▶ Your assignment
Give the data again word for word; drop the pictures.

(Provided records)

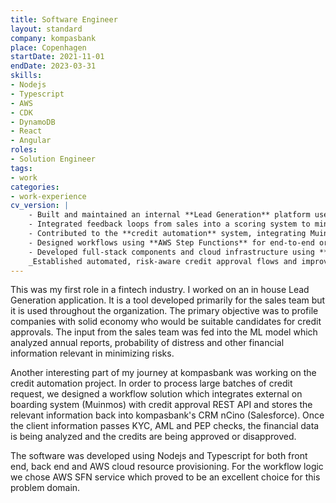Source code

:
 ```yaml
---
title: Software Engineer
layout: standard
company: kompasbank
place: Copenhagen
startDate: 2021-11-01
endDate: 2023-03-31
skills:
- Nodejs
- Typescript
- AWS
- CDK
- DynamoDB
- React
- Angular
roles:
- Solution Engineer
tags:
- work
categories:
- work-experience
cv_version: |
    - Built and maintained an internal **Lead Generation** platform used by sales and risk teams to identify creditworthy companies based on ML analysis of annual reports and financial data
    - Integrated feedback loops from sales into a scoring system to minimize credit risk exposure
    - Contributed to the **credit automation** system, integrating Muinmos (onboarding/KYC) with a credit approval REST API and CRM (nCino/Salesforce)
    - Designed workflows using **AWS Step Functions** for end-to-end orchestration of KYC, AML, PEP checks, and financial approvals
    - Developed full-stack components and cloud infrastructure using **Node.js**, **TypeScript**, and AWS CDK
    _Established automated, risk-aware credit approval flows and improved operational efficiency across departments._
---
```


This was my first role in a fintech industry. I worked on an in house Lead Generation application. It is a tool developed primarily for the sales team but it is used throughout the organization.
The primary objective was to profile companies with solid economy who would be suitable candidates for credit approvals. The input from the sales team was fed into the ML model which analyzed annual reports,
probability of distress and other financial information relevant in minimizing risks.

Another interesting part of my journey at kompasbank was working on the credit automation project. In order to process large batches of credit request, we designed a workflow solution which
integrates external on boarding system (Muinmos) with credit approval REST API and stores the relevant information back into kompasbank's CRM nCino (Salesforce). Once the client information passes KYC, AML and PEP
checks, the financial data is being analyzed and the credits are being approved or disapproved.

The software was developed using Nodejs and Typescript for both front end, back end and AWS cloud resource provisioning. For the workflow logic we chose AWS SFN service which proved to be an excellent choice
for this problem domain.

(End Provided records)

▶ Response
Source code

:
 ```yaml
---
title: Software Engineer
layout: standard
company: kompasbank
place: Copenhagen
startDate: 2021-11-01
endDate: 2023-03-31
skills:
- Nodejs
- Typescript
- AWS
- CDK
- DynamoDB
- React
- Angular
roles:
- Solution Engineer
tags:
- work
categories:
- work-experience
cv_version: |
    - Built and maintained an internal **Lead Generation** platform used by sales and risk teams to identify creditworthy companies based on ML analysis of annual reports and financial data
    - Integrated feedback loops from sales into a scoring system to minimize credit risk exposure
    - Contributed to the **credit automation** system, integrating Muinmos (onboarding/KYC) with a credit approval REST API and CRM (nCino/Salesforce)
    - Designed workflows using **AWS Step Functions** for end-to-end orchestration of KYC, AML, PEP checks, and financial approvals
    - Developed full-stack components and cloud infrastructure using **Node.js**, **TypeScript**, and AWS CDK
    _Established automated, risk-aware credit approval flows and improved operational efficiency across departments._
---
```


This was my first role in a fintech industry. I worked on an in house Lead Generation application. It is a tool developed primarily for the sales team but it is used throughout the organization.
The primary objective was to profile companies with solid economy who would be suitable candidates for credit approvals. The input from the sales team was fed into the ML model which analyzed annual reports,
probability of distress and other financial information relevant in minimizing risks.

Another interesting part of my journey at kompasbank was working on the credit automation project. In order to process large batches of credit request, we designed a workflow solution which
integrates external on boarding system (Muinmos) with credit approval REST API and stores the relevant information back into kompasbank's CRM nCino (Salesforce). Once the client information passes KYC, AML and PEP
checks, the financial data is being analyzed and the credits are being approved or disapproved.

The software was developed using Nodejs and Typescript for both front end, back end and AWS cloud resource provisioning. For the workflow logic we chose AWS SFN service which proved to be an excellent choice
for this problem domain.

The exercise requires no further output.